En écho, à mon précédent article sur la droite molle, je vous propose une chronique publiée par Denis Tillinac dans Valeurs actuelles.
Alors que la droite se cherche, se divise, se décompose, se recompose, il n’est pas inutile de se poser la question de l’identité de la droite aujourd’hui. C’est ce qu’a tenté de faire Denis Tillinac qui se faisait trop rares dans ce blog :
Malgré un renouveau intellectuel en sa faveur, la droite, qui répugne à se laisser corseter dans une idéologie, souffre encore d’une mauvaise réputation.
Marion Maréchal va créer à Lyon une sorte de Sciences Po alternatif aux fins de contester le magistère intellectuel et moral de la gauche française, alors qu’il n’est pas loin du dépôt de bilan. Chacun dans son registre, des philosophes (Manent, Braque, Marion, Chantal Delsol, Rey, Bérénice Levet … ), des sociologues (Bock-Côté … ), des essayistes (Zemmour … ), des historiens (Gueniffey, Teyssier, Lentz, Petitfils … ) récusent les présupposés du sartrisme, du freudo-marxisme, des soixante-huitards et des théoriciens de la « déconstruction ». Ferry en avait d’ailleurs décrypté le nihilisme il y a plus de trente ans, en relais du diagnostic de Clair sur les impasses de l’art contemporain. L’évolution de penseurs venus de la gauche (Finkielkraut, Debray, Le Goff, Michéa, Julliard … ) confirme un changement de cap assez radical.
Certes, la classe politique et le système médiatique ressassent encore les poncifs longtemps en usage sur la rive gauche de la Seine; ils ont toujours du retard à l’allumage. Pour l’essentiel, le déminage est un fait accompli; l’outillage conceptuel d’un renouveau de la pensée achalande les librairies et les revues.
L’intellectuel de gauche reste une espèce protégée,
mais atteinte de sénilité et en voie de raréfaction.

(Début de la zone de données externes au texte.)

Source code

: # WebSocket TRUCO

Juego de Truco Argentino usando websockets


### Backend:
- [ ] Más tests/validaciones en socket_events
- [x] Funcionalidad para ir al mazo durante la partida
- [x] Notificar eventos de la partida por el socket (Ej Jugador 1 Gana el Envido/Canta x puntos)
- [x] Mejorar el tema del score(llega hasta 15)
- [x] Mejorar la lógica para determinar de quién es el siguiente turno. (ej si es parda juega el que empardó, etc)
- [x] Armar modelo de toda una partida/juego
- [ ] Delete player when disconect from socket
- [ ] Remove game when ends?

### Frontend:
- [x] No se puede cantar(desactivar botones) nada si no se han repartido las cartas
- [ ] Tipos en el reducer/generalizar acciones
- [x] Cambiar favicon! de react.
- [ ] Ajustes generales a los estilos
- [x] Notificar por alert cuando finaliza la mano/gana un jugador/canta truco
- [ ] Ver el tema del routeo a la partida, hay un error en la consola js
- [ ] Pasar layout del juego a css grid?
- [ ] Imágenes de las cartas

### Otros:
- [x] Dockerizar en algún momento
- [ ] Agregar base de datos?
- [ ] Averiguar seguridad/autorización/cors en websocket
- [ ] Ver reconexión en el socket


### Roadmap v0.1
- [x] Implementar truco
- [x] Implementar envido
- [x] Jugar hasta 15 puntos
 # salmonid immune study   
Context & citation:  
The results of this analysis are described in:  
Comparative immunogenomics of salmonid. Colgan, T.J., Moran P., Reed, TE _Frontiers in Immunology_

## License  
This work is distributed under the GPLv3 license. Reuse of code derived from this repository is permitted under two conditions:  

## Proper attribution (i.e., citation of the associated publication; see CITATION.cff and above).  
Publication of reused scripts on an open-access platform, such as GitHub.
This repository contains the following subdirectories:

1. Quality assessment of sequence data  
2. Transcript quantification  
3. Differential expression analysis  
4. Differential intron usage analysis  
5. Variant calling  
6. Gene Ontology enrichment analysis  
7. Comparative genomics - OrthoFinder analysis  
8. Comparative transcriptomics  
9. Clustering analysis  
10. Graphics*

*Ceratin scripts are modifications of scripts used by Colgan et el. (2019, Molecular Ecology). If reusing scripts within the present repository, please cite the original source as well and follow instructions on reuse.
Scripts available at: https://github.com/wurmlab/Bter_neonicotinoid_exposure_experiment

Rien de plus inopportun en conséquence que de procurer à son manichéisme de quoi se refaire la cerise en claquemurant le mot « droite » dans un nouveau ghetto. Car ce mot souffre encore d’un discrédit moral dans notre inconscient collectif. Mieux vaudrait le sortir une fois pour toutes des ornières qui sont à l’origine de sa mauvaise réputation. À cet égard, le projet de Marion Maréchal est une mauvaise idée. On n’en retiendra que le nom de son initiatrice et son affiliation partisane. Si Lacan vivait encore, il noterait malicieusement la glissade sémantique du lepénisme au … maréchalisme. Nul ne conteste le talent, la sincérité et le charme rayonnant de ladite dame blonde; tous les jeunes gens un peu droitiers, un peu tradis et inconsolables de la déconfiture de Fillon en raffolent. Que d’aucuns, moins jeunes et plus droitiers, préméditent de la propulser sur le théâtre politique en se gargarisant hors de saison des préceptes de Gramsci, c’est l’affaire d’une faction. La droite – terme générique – ruinerait son crédit en plongeant tel Gribouille dans une mare idéologique où se reflètent de vieilles lunes.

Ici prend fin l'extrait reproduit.